Hacker News new | ask | show | jobs
by jim-greer 3599 days ago
Depending on the business needs, returning outliers can be useful even if there are a bunch of false positives.

I'm not a machine learning guy, but when I was at Kongregate, we had a problem with credit card fraud on our virtual goods platform. It wasn't serious fraudsters, just dipshit teens with their parent's credit card.

I had labeled data: historical transactions, with chargebacks, which I fed into Weka. I included all kinds of stuff we knew about the user. A simple rule-based classifier could pick out risky transactions, with a lot of false positives.

I made a simple tool for our customer service team to review these risky transactions. They would decide whether to warn the user, temporarily block them from buying or temp ban them, or permanently ban them.

This worked pretty well for us. The risk factors were new players, players spending quickly, and users who were dicks - as measured by how often others had muted them in chat, how often they swore in chat, etc.

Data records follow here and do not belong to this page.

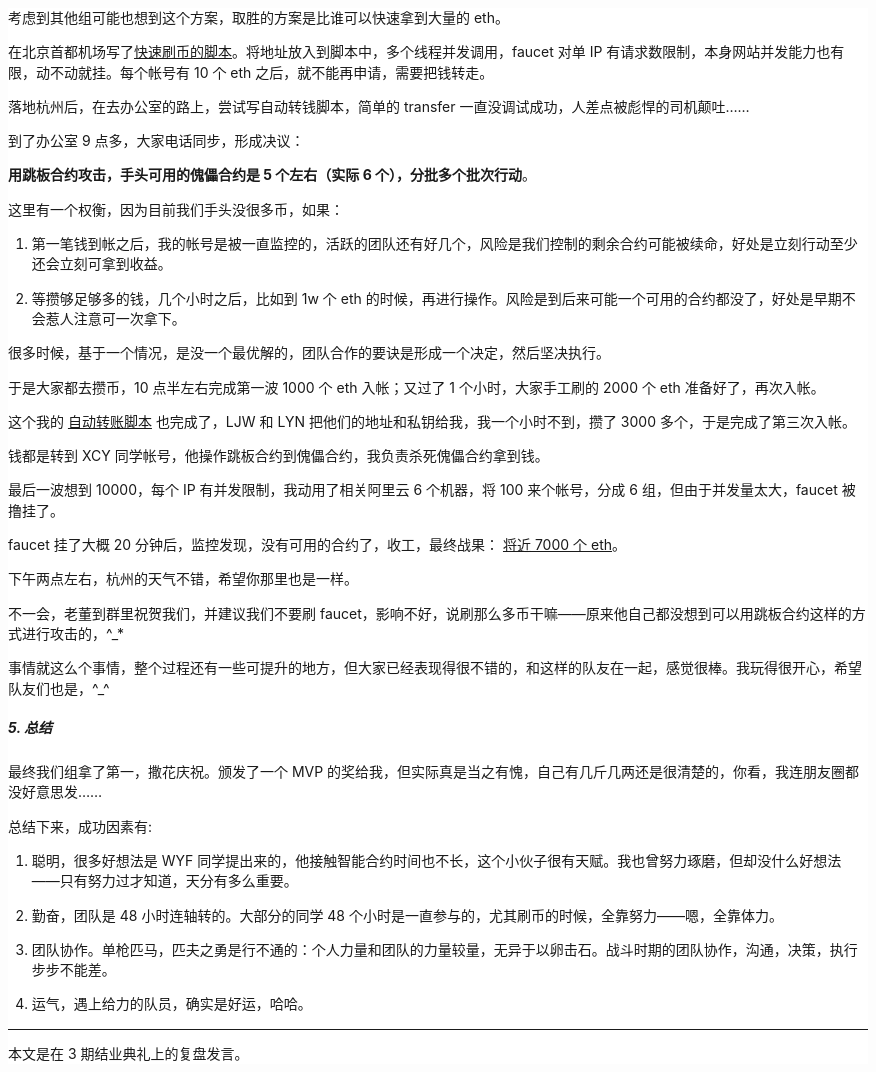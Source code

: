 考虑到其他组可能也想到这个方案，取胜的方案是比谁可以快速拿到大量的 eth。

在北京首都机场写了[快速刷币的脚本](https://github.com/liaohuqiu/cube-box/blob/master/src/challenge/src/request-eth.py)。将地址放入到脚本中，多个线程并发调用，faucet 对单 IP 有请求数限制，本身网站并发能力也有限，动不动就挂。每个帐号有 10 个 eth 之后，就不能再申请，需要把钱转走。

落地杭州后，在去办公室的路上，尝试写自动转钱脚本，简单的 transfer 一直没调试成功，人差点被彪悍的司机颠吐……

到了办公室 9 点多，大家电话同步，形成决议：

**用跳板合约攻击，手头可用的傀儡合约是 5 个左右（实际 6 个），分批多个批次行动**。

这里有一个权衡，因为目前我们手头没很多币，如果：

1. 第一笔钱到帐之后，我的帐号是被一直监控的，活跃的团队还有好几个，风险是我们控制的剩余合约可能被续命，好处是立刻行动至少还会立刻可拿到收益。

2. 等攒够足够多的钱，几个小时之后，比如到 1w 个 eth 的时候，再进行操作。风险是到后来可能一个可用的合约都没了，好处是早期不会惹人注意可一次拿下。

很多时候，基于一个情况，是没一个最优解的，团队合作的要诀是形成一个决定，然后坚决执行。

于是大家都去攒币，10 点半左右完成第一波 1000 个 eth 入帐；又过了 1 个小时，大家手工刷的 2000 个 eth 准备好了，再次入帐。

这个我的 [自动转账脚本](https://github.com/liaohuqiu/cube-box/blob/master/src/challenge/src/transfer-eth.js) 也完成了，LJW 和 LYN 把他们的地址和私钥给我，我一个小时不到，攒了 3000 多个，于是完成了第三次入帐。

钱都是转到 XCY 同学帐号，他操作跳板合约到傀儡合约，我负责杀死傀儡合约拿到钱。

最后一波想到 10000，每个 IP 有并发限制，我动用了相关阿里云 6 个机器，将 100 来个帐号，分成 6 组，但由于并发量太大，faucet 被撸挂了。

faucet 挂了大概 20 分钟后，监控发现，没有可用的合约了，收工，最终战果： [将近 7000 个 eth](https://ropsten.etherscan.io/address/0xd48a0ff0c1555ce2e85a0f456ab461e17516d4e6)。

下午两点左右，杭州的天气不错，希望你那里也是一样。

不一会，老董到群里祝贺我们，并建议我们不要刷 faucet，影响不好，说刷那么多币干嘛——原来他自己都没想到可以用跳板合约这样的方式进行攻击的，^_*

事情就这么个事情，整个过程还有一些可提升的地方，但大家已经表现得很不错的，和这样的队友在一起，感觉很棒。我玩得很开心，希望队友们也是，^_^

##### 5. 总结

最终我们组拿了第一，撒花庆祝。颁发了一个 MVP 的奖给我，但实际真是当之有愧，自己有几斤几两还是很清楚的，你看，我连朋友圈都没好意思发……

总结下来，成功因素有:

1. 聪明，很多好想法是 WYF 同学提出来的，他接触智能合约时间也不长，这个小伙子很有天赋。我也曾努力琢磨，但却没什么好想法——只有努力过才知道，天分有多么重要。

2. 勤奋，团队是 48 小时连轴转的。大部分的同学 48 个小时是一直参与的，尤其刷币的时候，全靠努力——嗯，全靠体力。

3. 团队协作。单枪匹马，匹夫之勇是行不通的：个人力量和团队的力量较量，无异于以卵击石。战斗时期的团队协作，沟通，决策，执行步步不能差。

4. 运气，遇上给力的队员，确实是好运，哈哈。

---

本文是在 3 期结业典礼上的复盘发言。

As an aside, saying "fuck" or "shit" in chat wasn't very predictive of fraud - often those terms aren't signs of an abusive user, since they might just be saying "fuck, I suck at this game". What was predictive was users who said "Gay", "Penis", or "Rape". People who use those terms on a game platform are largely dickheads. So the score for abusiveness became known as the "Gay, Penis, Rape Score" or "GPR" for short.

1 comments

Very cool, thanks! I didn't realize that in certain contexts, many false positive outliers wouldn't necessarily be such a bad thing, especially when they could be further refined with human interaction.